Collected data
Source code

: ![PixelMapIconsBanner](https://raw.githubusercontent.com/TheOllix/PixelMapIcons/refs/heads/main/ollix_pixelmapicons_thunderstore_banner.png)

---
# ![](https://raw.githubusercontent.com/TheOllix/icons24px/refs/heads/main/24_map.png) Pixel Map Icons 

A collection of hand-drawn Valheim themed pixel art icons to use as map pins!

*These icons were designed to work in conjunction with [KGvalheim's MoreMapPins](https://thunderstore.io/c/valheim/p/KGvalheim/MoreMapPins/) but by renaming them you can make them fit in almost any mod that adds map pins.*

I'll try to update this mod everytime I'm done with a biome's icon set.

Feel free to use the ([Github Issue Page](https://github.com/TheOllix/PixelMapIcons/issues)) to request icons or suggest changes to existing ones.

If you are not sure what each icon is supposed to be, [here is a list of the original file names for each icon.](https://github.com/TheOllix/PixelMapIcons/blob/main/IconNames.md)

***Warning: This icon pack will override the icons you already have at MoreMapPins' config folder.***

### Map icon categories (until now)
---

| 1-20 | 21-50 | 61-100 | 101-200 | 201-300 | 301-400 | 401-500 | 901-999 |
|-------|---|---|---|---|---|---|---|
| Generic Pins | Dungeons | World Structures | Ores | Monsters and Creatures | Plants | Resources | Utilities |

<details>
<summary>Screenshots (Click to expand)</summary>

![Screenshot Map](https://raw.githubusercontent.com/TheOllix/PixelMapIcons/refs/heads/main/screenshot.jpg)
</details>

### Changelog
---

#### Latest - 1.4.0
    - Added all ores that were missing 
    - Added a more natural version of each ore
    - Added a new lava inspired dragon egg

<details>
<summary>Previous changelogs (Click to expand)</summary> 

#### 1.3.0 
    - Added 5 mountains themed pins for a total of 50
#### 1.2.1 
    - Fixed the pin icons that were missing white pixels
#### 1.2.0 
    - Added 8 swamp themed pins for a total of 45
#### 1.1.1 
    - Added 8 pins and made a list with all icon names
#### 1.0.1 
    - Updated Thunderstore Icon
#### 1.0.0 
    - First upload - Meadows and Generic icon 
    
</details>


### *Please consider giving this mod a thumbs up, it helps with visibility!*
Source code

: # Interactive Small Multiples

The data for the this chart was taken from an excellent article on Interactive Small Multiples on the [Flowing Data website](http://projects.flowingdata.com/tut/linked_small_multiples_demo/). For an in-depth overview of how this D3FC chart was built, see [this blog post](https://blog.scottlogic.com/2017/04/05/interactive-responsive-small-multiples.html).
---
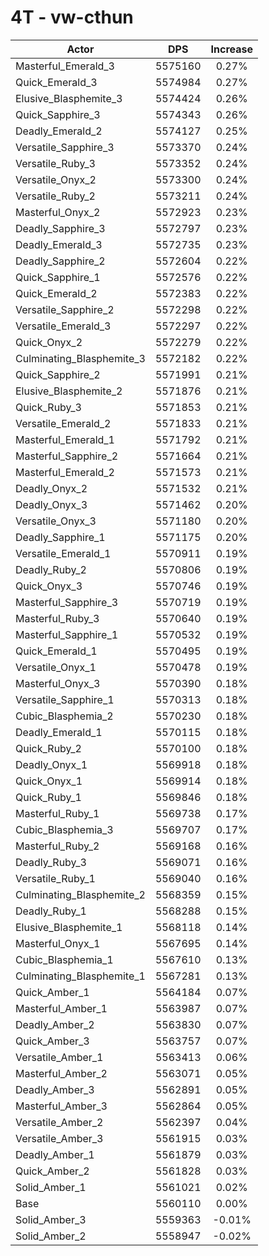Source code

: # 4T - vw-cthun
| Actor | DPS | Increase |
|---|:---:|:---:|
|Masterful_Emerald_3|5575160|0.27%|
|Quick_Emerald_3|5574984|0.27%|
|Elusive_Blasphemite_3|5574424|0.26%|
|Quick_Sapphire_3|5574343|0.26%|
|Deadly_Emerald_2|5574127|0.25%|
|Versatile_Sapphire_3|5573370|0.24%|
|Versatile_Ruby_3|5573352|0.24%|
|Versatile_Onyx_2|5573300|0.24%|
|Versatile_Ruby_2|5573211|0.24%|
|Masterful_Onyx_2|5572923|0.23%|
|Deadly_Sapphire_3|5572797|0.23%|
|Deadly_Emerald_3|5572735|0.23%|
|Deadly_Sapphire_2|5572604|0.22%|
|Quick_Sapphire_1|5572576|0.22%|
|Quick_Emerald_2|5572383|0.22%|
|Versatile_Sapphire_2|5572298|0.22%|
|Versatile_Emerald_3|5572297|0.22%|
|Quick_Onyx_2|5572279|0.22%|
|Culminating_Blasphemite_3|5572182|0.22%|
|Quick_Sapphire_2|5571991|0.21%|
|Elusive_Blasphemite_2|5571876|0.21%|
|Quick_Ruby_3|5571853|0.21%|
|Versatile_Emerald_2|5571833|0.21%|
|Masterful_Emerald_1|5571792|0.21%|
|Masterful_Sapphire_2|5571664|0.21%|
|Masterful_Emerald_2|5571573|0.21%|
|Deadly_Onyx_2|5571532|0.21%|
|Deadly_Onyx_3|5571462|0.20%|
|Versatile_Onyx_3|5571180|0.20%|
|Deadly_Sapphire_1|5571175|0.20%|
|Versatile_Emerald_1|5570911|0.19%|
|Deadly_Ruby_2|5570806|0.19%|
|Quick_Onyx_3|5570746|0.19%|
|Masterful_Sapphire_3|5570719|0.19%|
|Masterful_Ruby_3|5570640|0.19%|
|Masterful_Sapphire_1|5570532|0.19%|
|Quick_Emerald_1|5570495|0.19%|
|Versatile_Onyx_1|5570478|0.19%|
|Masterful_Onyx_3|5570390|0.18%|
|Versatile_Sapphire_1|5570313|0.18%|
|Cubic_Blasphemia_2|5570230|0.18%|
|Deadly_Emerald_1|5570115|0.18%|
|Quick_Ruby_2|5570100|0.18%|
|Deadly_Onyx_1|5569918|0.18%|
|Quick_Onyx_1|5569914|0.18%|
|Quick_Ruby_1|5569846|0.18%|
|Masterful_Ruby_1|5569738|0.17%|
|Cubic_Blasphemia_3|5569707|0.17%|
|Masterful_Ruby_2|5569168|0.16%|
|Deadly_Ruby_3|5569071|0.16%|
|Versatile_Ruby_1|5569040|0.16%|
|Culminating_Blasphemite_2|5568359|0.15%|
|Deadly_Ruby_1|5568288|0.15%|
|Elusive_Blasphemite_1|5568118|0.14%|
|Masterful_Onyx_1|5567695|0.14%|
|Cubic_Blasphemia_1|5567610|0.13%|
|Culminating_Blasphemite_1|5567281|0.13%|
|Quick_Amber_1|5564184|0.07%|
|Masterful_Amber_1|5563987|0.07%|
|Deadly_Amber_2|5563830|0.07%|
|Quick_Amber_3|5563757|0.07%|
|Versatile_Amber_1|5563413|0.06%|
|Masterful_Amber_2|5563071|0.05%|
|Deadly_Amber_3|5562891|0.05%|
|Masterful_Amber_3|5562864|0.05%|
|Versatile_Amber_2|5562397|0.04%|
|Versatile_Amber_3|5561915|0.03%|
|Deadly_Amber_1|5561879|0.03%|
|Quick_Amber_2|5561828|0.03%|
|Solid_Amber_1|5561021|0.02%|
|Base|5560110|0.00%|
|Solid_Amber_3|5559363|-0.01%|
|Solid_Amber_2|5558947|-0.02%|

> How to complete this task
Copy out, from the data above, each line where the string "with" is present.

> Answer to this problem
*These icons were designed to work in conjunction with [KGvalheim's MoreMapPins](https://thunderstore.io/c/valheim/p/KGvalheim/MoreMapPins/) but by renaming them you can make them fit in almost any mod that adds map pins.*
I'll try to update this mod everytime I'm done with a biome's icon set.
    - Added 8 pins and made a list with all icon names
### *Please consider giving this mod a thumbs up, it helps with visibility!*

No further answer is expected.